But you aren't awarding XP for any of those things. You're rewarding them for finding large cashes of gold, regardless of what they had to do to get to it. There are more than a few monsters in the monster manual that aren't supposed to carry gold. How do explain to your players that they don't get any experience for defeating a rust monster horde because they ate all the treasure?
Yes, rust monster hordes are worth (close to 0) XP.
This means rust monsters are a nuisance, something to be avoided, not something to be challenged. Fighting them, or encountering them, is a dead-weight loss.
In an XP-for-fighting system, if you where aware of a nest of rust monsters, going there and beating them up would be a way to gain power and gain levels.

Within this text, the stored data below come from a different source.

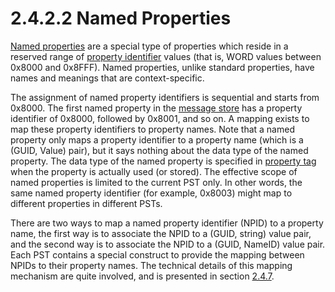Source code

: <html dir="LTR" xmlns:mshelp="http://msdn.microsoft.com/mshelp" xmlns:ddue="http://ddue.schemas.microsoft.com/authoring/2003/5" xmlns:xlink="http://www.w3.org/1999/xlink" xmlns:tool="http://www.microsoft.com/tooltip">
    <head>
        <meta http-equiv="Content-Type" content="text/html; CHARSET=utf-8"></meta>
        <meta name="save" content="history"></meta>
        <title>2.4.2.2 Named Properties</title>
        <xml>
            <mshelp:toctitle title="2.4.2.2 Named Properties"></mshelp:toctitle>
            <mshelp:rltitle title="[MS-PST]: Named Properties"></mshelp:rltitle>
            <mshelp:keyword index="A" term="60003704-dfa6-476f-b782-ce8bb52a2df3"></mshelp:keyword>
            <mshelp:attr name="DCSext.ContentType" value="open specification"></mshelp:attr>
            <mshelp:attr name="AssetID" value="60003704-dfa6-476f-b782-ce8bb52a2df3"></mshelp:attr>
            <mshelp:attr name="TopicType" value="kbRef"></mshelp:attr>
            <mshelp:attr name="DCSext.Title" value="[MS-PST]: Named Properties" />
        </xml>
    </head>
    <body>
        <div id="header">
            <h1 class="heading">2.4.2.2 Named Properties</h1>
        </div>
        <div id="mainSection">
            <div id="mainBody">
                <div id="allHistory" class="saveHistory"></div>
                <div id="sectionSection0" class="section" name="collapseableSection">
                    

<p><a href="08220cc9-69b1-4072-a2e7-2a0ff201d505.html#gt_e6245def-e67d-4ab2-8c7d-04863b1c1063">Named
properties</a> are a special type of properties which reside in a reserved
range of <a href="08220cc9-69b1-4072-a2e7-2a0ff201d505.html#gt_382ac1cd-8ff9-493a-bfec-d9ad08955707">property identifier</a>
values (that is, WORD values between 0x8000 and 0x8FFF). Named properties,
unlike standard properties, have names and meanings that are context-specific.</p>

<p>The assignment of named property identifiers is sequential
and starts from 0x8000. The first named property in the <a href="08220cc9-69b1-4072-a2e7-2a0ff201d505.html#gt_fda94a53-448d-48d5-9991-176c530ff597">message store</a> has a
property identifier of 0x8000, followed by 0x8001, and so on. A mapping exists
to map these property identifiers to property names. Note that a named property
only maps a property identifier to a property name (which is a (GUID, Value)
pair), but it says nothing about the data type of the named property. The data
type of the named property is specified in <a href="08220cc9-69b1-4072-a2e7-2a0ff201d505.html#gt_550ffe03-4145-49d1-8370-a9906b00452c">property tag</a> when the
property is actually used (or stored). The effective scope of named properties
is limited to the current PST only. In other words, the same named property
identifier (for example, 0x8003) might map to different properties in different
PSTs.</p>

<p>There are two ways to map a named property identifier (NPID)
to a property name, the first way is to associate the NPID to a (GUID, string)
value pair, and the second way is to associate the NPID to a (GUID, NameID)
value pair. Each PST contains a special construct to provide the mapping
between NPIDs to their property names. The technical details of this mapping
mechanism are quite involved, and is presented in section <a href="e17e195d-0454-4b9b-b398-c9127a26a678.md">2.4.7</a>.</p>
                </div>
            </div>
        </div>
    </body>
</html>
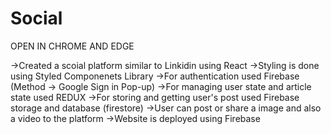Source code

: # Social
OPEN IN CHROME AND EDGE

->Created a scoial platform similar to Linkidin using React
->Styling is done using Styled Componenets Library
->For authentication used Firebase (Method  -> Google Sign in Pop-up)
->For managing user state and article state used REDUX
->For storing and getting user's post used Firebase storage and database (firestore)
->User can post or share a image and also a video to the platform
->Website is deployed using Firebase


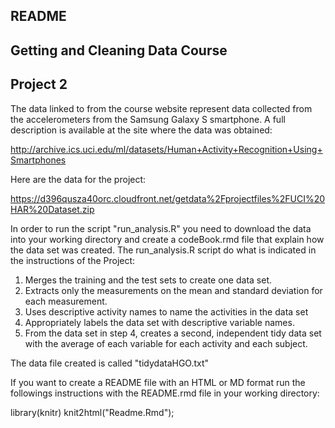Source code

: ## README 
## Getting and Cleaning Data Course 
## Project 2

The data linked to from the course website represent data collected from the accelerometers from the Samsung Galaxy S smartphone. A full description is available at the site where the data was obtained: 

http://archive.ics.uci.edu/ml/datasets/Human+Activity+Recognition+Using+Smartphones 

Here are the data for the project: 

https://d396qusza40orc.cloudfront.net/getdata%2Fprojectfiles%2FUCI%20HAR%20Dataset.zip 

In order to run the script  "run_analysis.R" you need to download the data into your working directory and create a codeBook.rmd file that explain how the data set was created. The run_analysis.R script do what is indicated in the instructions of the Project: 

1.	Merges the training and the test sets to create one data set.
2.	Extracts only the measurements on the mean and standard deviation for each measurement. 
3.	Uses descriptive activity names to name the activities in the data set
4.	Appropriately labels the data set with descriptive variable names. 
5.	From the data set in step 4, creates a second, independent tidy data set with the average of each variable for each activity and each subject.

The data file created is called "tidydataHGO.txt" 

If you want to create a README file with an HTML or MD format run the followings instructions with the README.rmd file in your working directory:

library(knitr)
knit2html("Readme.Rmd");
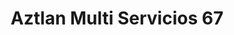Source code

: ---
title: "Aztlan Multi Servicios 67"
url: /north-hills/aztlan-multi-servicios-67/
shop: general
---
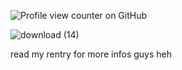 ![Profile view counter on GitHub](https://komarev.com/ghpvc/?username=yaoicannibal&label=cool+ppl&base=25100&abbreviated=true)

![download (14)](https://github.com/user-attachments/assets/be687001-60ba-457a-ba3e-168d3aed7b26)

read my rentry for more infos guys heh

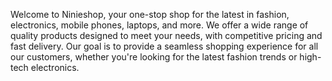 Welcome to Ninieshop, your one-stop shop for the latest in fashion, electronics, mobile phones, laptops, and more. We offer a wide range of quality products designed to meet your needs, with competitive pricing and fast delivery. Our goal is to provide a seamless shopping experience for all our customers, whether you're looking for the latest fashion trends or high-tech electronics.
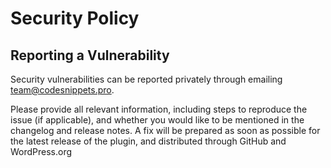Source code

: # Security Policy

## Reporting a Vulnerability

Security vulnerabilities can be reported privately through emailing <team@codesnippets.pro>.

Please provide all relevant information, including steps to reproduce the issue (if applicable), and whether you would like to be mentioned in the changelog and release notes. A fix will be prepared as soon as possible for the latest release of the plugin, and distributed through GitHub and WordPress.org
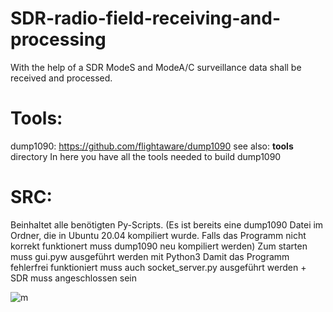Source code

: # SDR-radio-field-receiving-and-processing
With the help of a SDR ModeS and ModeA/C surveillance data shall be received and processed.

# Tools:
  dump1090: https://github.com/flightaware/dump1090
  see also: **tools** directory
  In here you have all the tools needed to build dump1090

# SRC:
  Beinhaltet alle benötigten Py-Scripts. (Es ist bereits eine dump1090 Datei im Ordner, die in Ubuntu 20.04 kompiliert wurde. Falls das Programm nicht korrekt funktionert muss dump1090 neu kompiliert werden)
  Zum starten muss gui.pyw ausgeführt werden mit Python3
  Damit das Programm fehlerfrei funktioniert muss auch socket_server.py ausgeführt werden + SDR muss angeschlossen sein

![m](https://en.wikipedia.org/wiki/File:Mandelbrot_sequence_new.gif)

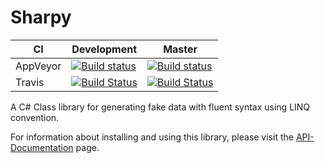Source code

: # Sharpy


| CI       | Development                                                                                                                                                                        | Master                                                                                                                                                                        |
|----------|------------------------------------------------------------------------------------------------------------------------------------------------------------------------------------|-------------------------------------------------------------------------------------------------------------------------------------------------------------------------------|
| AppVeyor | [![Build status](https://ci.appveyor.com/api/projects/status/7xxovtd60q5gl3ln/branch/development?svg=true)](https://ci.appveyor.com/project/inputfalken/sharpy/branch/development) | [![Build status](https://ci.appveyor.com/api/projects/status/7xxovtd60q5gl3ln/branch/master?svg=true)](https://ci.appveyor.com/project/inputfalken/sharpy/branch/master) |
| Travis   | [![Build Status](https://travis-ci.org/inputfalken/Sharpy.svg?branch=development)](https://travis-ci.org/inputfalken/Sharpy)                                                       | [![Build Status](https://travis-ci.org/inputfalken/Sharpy.svg?branch=master)](https://travis-ci.org/inputfalken/Sharpy)                                                       |

A C# Class library for generating fake data with fluent syntax using LINQ convention.

For information about installing and using this library, please visit the [API-Documentation](https://inputfalken.github.io/Sharpy/) page.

In an XP-for-treasure system, if you where aware of a nest of rust monsters, there would be no point in engaging them at all.
If you are in a dungeon and you see a nest of rust monsters, you might scout past them (say, with a familiar) and see if there was anything worth the bother behind them. If not, you'd leave them alone, or maybe you'd bait them into attacking the hobgoblins.
There would be zero reason to clear them out.
The things that the Characters are supposed to try to challenge or bypass? Those are things guarding treasure. The things that don't guard treasure? Things you want to minimize your interaction with; they are pure obstacles.
A wandering encounter with a griffon? All loss, no gain. So working out how
not to encounter that griffon is part of the PC's goals.
Tracking down the pirate's buried treasure? Lots of incentive.